Only the Latour 1921 – a much superior vintage to 1925 – sold at this auction for less than the Pétrus.
It’s unclear which of Château Pichon Baron or Château Pichon Lalande the “Pichon Longueville 1923” is. It’s now unthinkable that either Pichon would sell for 35% more than Pétrus.
Cheval Blanc of the cold and wet 1922 vintage is the most expensive wine here at 92 shillings per bottle. The purchaser of this and the Cheval ’25 is noted as “Ronald Tree”. This was probably the then Conservative MP for Harborough in Leicestershire and owner (from 1933) of Ditchley Park in Oxfordshire. Because Ditchley had heavy foliage and no visible access road, during the War Churchill asked Tree for “accommodation at Ditchley for certain weekends, when the moon is high”.

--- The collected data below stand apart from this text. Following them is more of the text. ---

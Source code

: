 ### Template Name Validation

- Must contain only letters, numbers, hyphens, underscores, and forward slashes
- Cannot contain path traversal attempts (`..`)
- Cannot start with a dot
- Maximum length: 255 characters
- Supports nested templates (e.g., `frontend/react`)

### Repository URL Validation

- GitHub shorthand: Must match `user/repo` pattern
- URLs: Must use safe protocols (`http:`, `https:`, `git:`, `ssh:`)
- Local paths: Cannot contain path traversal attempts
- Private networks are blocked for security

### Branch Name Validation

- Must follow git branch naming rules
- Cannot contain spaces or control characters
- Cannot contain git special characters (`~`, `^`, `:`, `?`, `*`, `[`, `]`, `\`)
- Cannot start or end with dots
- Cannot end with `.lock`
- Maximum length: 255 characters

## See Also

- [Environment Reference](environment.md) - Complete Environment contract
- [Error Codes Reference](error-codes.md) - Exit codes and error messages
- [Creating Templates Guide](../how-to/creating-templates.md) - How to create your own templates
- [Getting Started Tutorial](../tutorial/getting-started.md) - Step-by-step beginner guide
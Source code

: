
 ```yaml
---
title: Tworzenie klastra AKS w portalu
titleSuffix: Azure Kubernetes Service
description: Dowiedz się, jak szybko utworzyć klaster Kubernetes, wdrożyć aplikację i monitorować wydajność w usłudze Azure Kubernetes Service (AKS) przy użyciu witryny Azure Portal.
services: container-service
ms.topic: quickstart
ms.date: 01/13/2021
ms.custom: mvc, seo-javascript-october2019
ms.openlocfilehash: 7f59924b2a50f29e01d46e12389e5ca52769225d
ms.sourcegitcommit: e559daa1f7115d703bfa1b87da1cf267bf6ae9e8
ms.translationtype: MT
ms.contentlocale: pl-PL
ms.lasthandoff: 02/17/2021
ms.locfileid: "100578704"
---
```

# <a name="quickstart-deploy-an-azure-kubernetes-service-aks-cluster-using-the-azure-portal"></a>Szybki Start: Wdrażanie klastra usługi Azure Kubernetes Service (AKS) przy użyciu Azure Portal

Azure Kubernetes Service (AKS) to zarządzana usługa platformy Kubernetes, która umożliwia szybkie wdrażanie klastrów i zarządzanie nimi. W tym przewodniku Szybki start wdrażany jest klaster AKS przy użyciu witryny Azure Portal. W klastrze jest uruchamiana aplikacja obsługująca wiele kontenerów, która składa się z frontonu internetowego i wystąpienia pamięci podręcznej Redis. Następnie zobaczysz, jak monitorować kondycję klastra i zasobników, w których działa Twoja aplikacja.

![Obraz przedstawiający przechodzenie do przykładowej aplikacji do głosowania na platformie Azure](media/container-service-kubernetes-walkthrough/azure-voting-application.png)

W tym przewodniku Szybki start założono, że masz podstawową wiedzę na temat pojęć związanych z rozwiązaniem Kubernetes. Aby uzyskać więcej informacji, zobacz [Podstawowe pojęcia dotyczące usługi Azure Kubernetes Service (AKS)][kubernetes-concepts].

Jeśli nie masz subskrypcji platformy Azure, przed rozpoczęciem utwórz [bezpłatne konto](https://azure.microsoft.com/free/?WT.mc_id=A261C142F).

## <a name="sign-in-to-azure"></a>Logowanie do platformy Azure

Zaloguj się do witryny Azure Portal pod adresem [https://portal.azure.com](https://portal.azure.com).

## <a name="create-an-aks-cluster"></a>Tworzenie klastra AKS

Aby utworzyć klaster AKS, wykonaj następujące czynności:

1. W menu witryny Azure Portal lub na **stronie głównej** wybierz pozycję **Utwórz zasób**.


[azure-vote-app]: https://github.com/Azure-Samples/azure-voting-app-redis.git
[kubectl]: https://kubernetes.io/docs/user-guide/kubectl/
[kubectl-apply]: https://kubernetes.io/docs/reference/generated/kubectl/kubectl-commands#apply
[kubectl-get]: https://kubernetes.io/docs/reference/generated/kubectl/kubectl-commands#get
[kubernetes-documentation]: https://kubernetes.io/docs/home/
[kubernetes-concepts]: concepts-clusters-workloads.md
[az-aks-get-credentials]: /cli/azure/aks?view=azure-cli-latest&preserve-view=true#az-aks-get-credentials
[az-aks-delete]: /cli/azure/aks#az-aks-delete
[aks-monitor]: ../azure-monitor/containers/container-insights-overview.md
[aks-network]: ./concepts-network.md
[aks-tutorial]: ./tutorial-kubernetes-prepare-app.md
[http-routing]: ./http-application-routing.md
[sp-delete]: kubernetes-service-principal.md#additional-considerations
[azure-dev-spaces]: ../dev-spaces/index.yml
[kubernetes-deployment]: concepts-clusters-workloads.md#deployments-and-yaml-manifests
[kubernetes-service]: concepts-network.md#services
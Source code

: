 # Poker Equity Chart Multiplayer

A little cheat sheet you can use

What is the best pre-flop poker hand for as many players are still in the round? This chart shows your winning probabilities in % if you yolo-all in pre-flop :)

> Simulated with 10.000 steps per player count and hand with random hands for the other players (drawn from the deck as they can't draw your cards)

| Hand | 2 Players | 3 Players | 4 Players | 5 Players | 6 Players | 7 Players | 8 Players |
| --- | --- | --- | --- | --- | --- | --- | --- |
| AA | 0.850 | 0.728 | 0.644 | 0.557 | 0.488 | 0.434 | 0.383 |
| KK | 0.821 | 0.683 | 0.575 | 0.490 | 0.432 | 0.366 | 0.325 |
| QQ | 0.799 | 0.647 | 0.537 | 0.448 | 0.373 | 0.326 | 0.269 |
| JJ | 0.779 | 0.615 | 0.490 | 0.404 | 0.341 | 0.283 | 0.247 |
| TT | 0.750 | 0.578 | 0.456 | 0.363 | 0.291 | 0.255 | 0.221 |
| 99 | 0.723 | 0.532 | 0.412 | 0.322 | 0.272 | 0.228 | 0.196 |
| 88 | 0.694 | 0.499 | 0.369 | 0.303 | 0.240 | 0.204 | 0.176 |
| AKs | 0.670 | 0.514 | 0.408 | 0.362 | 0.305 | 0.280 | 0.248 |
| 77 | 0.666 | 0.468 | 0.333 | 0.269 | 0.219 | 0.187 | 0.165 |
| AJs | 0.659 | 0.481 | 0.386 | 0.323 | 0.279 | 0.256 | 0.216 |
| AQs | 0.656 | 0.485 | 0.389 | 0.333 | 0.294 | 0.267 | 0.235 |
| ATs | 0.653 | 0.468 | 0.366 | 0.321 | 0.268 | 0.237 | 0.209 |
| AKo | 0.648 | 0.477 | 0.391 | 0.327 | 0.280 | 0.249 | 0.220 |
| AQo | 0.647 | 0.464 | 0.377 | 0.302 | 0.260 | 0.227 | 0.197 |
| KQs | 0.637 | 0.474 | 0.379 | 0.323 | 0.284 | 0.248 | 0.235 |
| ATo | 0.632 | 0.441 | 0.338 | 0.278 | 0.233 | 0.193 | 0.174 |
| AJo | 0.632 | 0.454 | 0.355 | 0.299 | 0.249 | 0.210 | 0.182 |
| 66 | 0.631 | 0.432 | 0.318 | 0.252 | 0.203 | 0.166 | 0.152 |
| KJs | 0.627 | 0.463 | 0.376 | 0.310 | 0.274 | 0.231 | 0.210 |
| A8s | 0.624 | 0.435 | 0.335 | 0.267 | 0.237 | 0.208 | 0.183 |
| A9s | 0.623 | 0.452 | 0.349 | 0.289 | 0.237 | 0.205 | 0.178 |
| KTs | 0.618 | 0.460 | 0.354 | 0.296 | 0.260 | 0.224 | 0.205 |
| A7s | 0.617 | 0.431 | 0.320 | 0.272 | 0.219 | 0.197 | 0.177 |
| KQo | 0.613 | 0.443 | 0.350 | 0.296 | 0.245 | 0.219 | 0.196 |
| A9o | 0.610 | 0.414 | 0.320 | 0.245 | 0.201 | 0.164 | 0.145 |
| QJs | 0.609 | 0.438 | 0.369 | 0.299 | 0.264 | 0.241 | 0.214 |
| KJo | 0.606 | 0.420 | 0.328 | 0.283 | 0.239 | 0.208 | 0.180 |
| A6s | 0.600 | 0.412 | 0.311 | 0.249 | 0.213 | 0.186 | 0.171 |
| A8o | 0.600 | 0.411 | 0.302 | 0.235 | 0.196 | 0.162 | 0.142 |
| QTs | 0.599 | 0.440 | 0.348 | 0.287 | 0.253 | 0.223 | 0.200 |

The Haut-Brion 1921 was sold to “Sir Robert Adby”, who was the 5th Baronet and whose vast fortune derived from the family’s ownership of large parts of London’s docklands. Born in 1896, he lived a long life, married three times, and passed away in 1976 (as did Ronald Tree, who was a year younger). The former Adby seat at Albyns Hall near Chigwell is currently for sale at £3 million.